Yes, and Guttenberg hadn't invented the printing press either. The most common method of reproducing the Word, was scribes copying it on papyrus, a paper-like scroll made out of the weeds that grew in the marshes. More expensive copies were made on velum, from the hides of animals.
The Old Testament was completed by 450 B.C., and a complete translation in Greek (the Septuagint) made in 250 B.C. As Christianity grew, Christians took whatever scroll they had, O.T. and N.T. and travelled with them. When I travel (within the city), I don't always carry the "completed word of God" with me. Sometimes I have just the New Testament, and sometimes just the Book of Romans and John. Just because I don't personally have the completed Word of God with me, doesn't mean that the "completed Word of God" doesn't exist.
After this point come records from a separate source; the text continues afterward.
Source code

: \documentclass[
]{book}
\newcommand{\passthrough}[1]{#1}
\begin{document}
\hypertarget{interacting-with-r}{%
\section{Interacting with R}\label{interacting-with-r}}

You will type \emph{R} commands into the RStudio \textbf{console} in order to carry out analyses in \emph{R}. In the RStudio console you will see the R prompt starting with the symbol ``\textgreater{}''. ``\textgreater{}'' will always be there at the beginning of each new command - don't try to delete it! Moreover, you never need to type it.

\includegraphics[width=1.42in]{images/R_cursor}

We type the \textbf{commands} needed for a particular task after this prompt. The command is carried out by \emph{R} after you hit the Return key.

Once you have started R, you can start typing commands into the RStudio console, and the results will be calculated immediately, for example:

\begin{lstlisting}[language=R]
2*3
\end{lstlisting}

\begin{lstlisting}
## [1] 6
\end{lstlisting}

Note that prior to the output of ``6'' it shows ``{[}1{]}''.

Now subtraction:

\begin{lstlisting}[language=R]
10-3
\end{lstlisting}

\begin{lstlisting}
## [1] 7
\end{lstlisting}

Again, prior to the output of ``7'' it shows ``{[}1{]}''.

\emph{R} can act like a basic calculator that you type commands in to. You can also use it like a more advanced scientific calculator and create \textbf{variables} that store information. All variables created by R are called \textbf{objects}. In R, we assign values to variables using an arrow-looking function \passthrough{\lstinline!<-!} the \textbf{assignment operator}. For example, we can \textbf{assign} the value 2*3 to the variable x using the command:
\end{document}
Yet this is your logic here.
In fact, as the Bible itself uses references too, the book of Enoch was being used in the early church also.
Yes of course it does. The authors of the Bible were not ignorant men. They were well educated men that could quote from Biblical sources, and in some cases sources outside the Bible. Paul quoted from a Greek poet and from a Cretian prophet.
It was not until the Eleventh Century that the Russian Church had a Bible that was placed in there churches and copies made available to people that anything like a canon became available, in our modern era it was not until 1611 that a canon of scripture became available to Anglo Saxon people.
Do you think with any luck the Punjabi speaking people of Pakistan will get a Bible in their own langauge by the end of the 21st Century? It hasn't happened yet. So the Russian Church was privileged enough to have a translation 11 centuries earlier, or almost 11 centuries after the death of Christ.
Study church history, Tounges are recorded as being used in the third century, miracles too.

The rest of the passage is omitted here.